Gulden Leeuw pod żaglami

To zły czas dla żaglowców. Kolejne jednostki wystawione na sprzedaż

Trwa fatalna passa w świecie żaglowców. Do sprzedaży hurtowo trafiają kolejne jednostki: Gulden Leeuw, Thalassa, Atyla – to tylko kilka przykładów. Tak źle w tym wieku jeszcze nie było.
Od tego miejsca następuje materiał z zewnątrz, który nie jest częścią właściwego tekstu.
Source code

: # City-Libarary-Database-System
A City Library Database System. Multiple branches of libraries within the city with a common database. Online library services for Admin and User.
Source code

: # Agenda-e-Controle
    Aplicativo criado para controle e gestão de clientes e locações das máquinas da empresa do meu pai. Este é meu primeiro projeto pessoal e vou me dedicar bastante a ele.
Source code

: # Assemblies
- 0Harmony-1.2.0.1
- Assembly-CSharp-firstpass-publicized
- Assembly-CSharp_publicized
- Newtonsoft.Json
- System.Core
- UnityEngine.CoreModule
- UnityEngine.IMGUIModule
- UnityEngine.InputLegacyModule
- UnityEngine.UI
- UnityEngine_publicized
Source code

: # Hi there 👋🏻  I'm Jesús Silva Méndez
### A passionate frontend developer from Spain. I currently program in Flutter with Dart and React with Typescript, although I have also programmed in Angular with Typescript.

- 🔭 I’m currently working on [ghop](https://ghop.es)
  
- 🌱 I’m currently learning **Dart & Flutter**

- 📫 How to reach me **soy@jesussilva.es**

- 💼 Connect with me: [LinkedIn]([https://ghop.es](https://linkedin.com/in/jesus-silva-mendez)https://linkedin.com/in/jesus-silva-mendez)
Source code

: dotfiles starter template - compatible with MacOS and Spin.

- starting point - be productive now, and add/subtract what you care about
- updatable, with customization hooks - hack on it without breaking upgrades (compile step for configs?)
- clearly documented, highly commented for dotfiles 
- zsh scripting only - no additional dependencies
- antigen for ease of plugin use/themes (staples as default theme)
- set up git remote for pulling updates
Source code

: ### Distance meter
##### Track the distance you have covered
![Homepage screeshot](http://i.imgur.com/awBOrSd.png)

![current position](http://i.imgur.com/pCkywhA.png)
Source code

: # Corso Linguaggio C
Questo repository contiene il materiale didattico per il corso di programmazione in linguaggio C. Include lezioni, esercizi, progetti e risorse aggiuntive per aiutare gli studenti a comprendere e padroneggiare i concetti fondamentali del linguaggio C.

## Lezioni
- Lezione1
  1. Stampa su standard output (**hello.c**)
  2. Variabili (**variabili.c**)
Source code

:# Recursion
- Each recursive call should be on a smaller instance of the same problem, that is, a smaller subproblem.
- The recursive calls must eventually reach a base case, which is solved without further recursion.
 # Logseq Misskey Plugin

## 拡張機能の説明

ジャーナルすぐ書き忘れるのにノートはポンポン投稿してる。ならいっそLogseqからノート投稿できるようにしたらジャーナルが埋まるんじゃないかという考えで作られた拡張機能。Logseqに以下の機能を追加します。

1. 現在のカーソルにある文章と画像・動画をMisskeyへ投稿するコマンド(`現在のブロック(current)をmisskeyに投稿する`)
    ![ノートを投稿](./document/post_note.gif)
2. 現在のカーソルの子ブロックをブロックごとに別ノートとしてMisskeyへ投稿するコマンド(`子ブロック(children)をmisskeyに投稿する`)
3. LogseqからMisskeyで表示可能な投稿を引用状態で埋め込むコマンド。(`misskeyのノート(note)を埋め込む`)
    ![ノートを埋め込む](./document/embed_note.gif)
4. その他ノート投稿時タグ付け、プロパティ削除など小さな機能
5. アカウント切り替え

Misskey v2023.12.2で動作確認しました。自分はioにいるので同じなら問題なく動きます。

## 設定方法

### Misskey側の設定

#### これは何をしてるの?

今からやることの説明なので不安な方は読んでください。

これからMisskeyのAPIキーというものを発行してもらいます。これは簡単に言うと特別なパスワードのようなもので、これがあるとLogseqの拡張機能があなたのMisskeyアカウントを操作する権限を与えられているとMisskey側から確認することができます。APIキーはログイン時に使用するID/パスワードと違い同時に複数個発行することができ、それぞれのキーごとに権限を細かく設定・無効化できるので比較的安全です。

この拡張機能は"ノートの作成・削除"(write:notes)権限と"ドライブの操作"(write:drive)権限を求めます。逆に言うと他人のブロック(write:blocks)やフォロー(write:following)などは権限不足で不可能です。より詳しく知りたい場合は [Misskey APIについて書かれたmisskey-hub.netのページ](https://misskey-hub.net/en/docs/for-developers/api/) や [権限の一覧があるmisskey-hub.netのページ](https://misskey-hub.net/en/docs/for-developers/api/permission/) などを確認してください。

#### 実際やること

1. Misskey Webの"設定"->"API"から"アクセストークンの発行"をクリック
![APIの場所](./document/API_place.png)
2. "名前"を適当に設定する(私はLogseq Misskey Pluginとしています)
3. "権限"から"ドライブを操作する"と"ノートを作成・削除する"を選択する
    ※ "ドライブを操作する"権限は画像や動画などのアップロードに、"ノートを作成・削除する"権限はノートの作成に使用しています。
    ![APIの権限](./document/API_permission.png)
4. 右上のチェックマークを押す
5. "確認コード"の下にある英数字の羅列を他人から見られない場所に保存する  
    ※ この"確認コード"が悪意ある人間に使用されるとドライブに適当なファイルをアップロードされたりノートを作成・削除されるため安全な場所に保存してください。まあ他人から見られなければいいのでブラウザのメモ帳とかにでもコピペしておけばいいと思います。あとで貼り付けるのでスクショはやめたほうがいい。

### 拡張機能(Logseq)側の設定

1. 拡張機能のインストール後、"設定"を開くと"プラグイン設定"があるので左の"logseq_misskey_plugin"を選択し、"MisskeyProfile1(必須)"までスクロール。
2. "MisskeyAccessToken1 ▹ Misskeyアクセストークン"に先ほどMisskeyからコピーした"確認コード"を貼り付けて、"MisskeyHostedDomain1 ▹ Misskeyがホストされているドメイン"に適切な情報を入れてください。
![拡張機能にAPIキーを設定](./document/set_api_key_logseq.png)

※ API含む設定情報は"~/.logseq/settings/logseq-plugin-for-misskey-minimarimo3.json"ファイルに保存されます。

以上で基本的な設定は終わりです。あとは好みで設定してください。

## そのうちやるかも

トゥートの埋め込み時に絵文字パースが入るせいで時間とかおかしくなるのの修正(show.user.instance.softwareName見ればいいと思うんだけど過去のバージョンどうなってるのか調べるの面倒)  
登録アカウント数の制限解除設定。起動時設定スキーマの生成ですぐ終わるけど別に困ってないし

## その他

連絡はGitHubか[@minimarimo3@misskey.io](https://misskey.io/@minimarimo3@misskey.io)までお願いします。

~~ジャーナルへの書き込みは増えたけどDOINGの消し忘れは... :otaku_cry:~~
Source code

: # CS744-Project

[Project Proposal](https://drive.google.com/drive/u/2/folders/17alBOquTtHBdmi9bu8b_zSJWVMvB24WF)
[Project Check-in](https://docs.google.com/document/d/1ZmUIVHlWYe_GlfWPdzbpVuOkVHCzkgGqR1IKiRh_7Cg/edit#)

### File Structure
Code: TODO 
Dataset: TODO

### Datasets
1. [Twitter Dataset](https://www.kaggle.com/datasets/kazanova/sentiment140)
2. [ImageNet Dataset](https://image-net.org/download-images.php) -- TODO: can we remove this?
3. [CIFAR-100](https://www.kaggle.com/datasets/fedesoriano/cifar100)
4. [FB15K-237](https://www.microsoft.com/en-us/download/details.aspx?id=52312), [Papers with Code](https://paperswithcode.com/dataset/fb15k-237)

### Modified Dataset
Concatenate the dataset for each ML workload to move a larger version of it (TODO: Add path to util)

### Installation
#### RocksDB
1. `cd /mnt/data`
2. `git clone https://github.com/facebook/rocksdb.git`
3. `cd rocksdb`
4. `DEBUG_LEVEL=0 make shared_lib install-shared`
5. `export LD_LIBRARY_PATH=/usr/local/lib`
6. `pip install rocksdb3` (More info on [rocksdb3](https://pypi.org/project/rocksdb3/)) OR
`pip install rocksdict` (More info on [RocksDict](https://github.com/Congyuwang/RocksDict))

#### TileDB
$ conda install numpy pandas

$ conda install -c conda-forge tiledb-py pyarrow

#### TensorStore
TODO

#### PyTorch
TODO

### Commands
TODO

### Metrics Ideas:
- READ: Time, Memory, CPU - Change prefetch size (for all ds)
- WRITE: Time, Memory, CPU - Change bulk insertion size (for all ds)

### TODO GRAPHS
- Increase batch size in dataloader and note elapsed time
Krzysztof Romański, 10.04.2024 r.

 

Niedawno informowaliśmy o tym, że po bankructwie armatora, w ręce syndyka trafił szwedzki bryg Tre Kronor af Stockholm. Okazuje się jednak, że to nie koniec smutnych informacji z żaglowcowego świata. Na sprzedaż wystawionych zostało 9 żaglowców, głównie holenderskich. Największym z nich jest świetnie znany i lubiany w Polsce Gulden Leeuw. Trzymasztowy szkuner urejony jest w dobrej kondycji, a jego cena wywoławcza to 4,5 mln euro. Statek jest regularnym uczestnikiem regat The Tall Ships Races, wielokrotnie odwiedzał polskie porty – ostatni raz w 2021 roku, kiedy zawinął do Gdyni. Zbudowany w Frederikshavn w latach 1936-37 statek początkowo był motorowcem i pod nazwą Dana służył jako duńska jednostka do badań oceanograficznych. Żaglowcem stał się w latach 2007-2010 za sprawą duetu Holendrów – Roberta Postumy i Arjena Tollnera. Długość całkowita statku to 69,9 metrów. Dobrze nadaję się on zarówno do rejsów pasażerskich, jak i szkoleniowych z młodzieżą. W latach 2014-2020 był zresztą flagową jednostką kanadyjskiego programu Class Afloat.

 

Minerva też na sprzedaż
Minerva na Baltic Sail w Gdańsku
Minerva / fot. Krzysztof Romański

Innym szkunerem, który poszukuje nowego właściciela jest Minerva, która swego czasu skradła szoł podczas Baltic Sail w Gdańsku, gdy postawiła wszystkie żagle na tłocznej Motławie. Jednostka powstała w 1935 roku jako jeden z serii pięciu szkunerów towarowych. Wybudowany w stoczni C. Luhring w Hammelwarden statek wszedł do służby pod nazwą Uwe Ursula. Na początku lat 80. jednostkę wycofano z regularnej żeglugi. Niszczejący statek w 1987 roku został kupiony przez holenderską firmę A La Catre Cruises, która przeprowadziła jego remont i zmieniła nazwę. Nową patronką została Minerva – rzymska bogini sztuki, rzemiosła, mądrości i literatury. Imię statku nie zostało wybrane przez przypadek. Amsterdamska stocznia, w której przeprowadzano remont nazywała się Minerva Shipyard. Był to ostatni remont w historii tej instytucji, dlatego właściciele statku postanowili upamiętnić to wydarzenie poprzez nadanie swojej jednostce nazwy stoczni. Łączna powierzchnia jej 9 żagli to 900 metrów kwadratowych, a całkowita długość to 50,5 metra. Trzymasztowy szkuner jest do nabycia za 1 280 tys. euro.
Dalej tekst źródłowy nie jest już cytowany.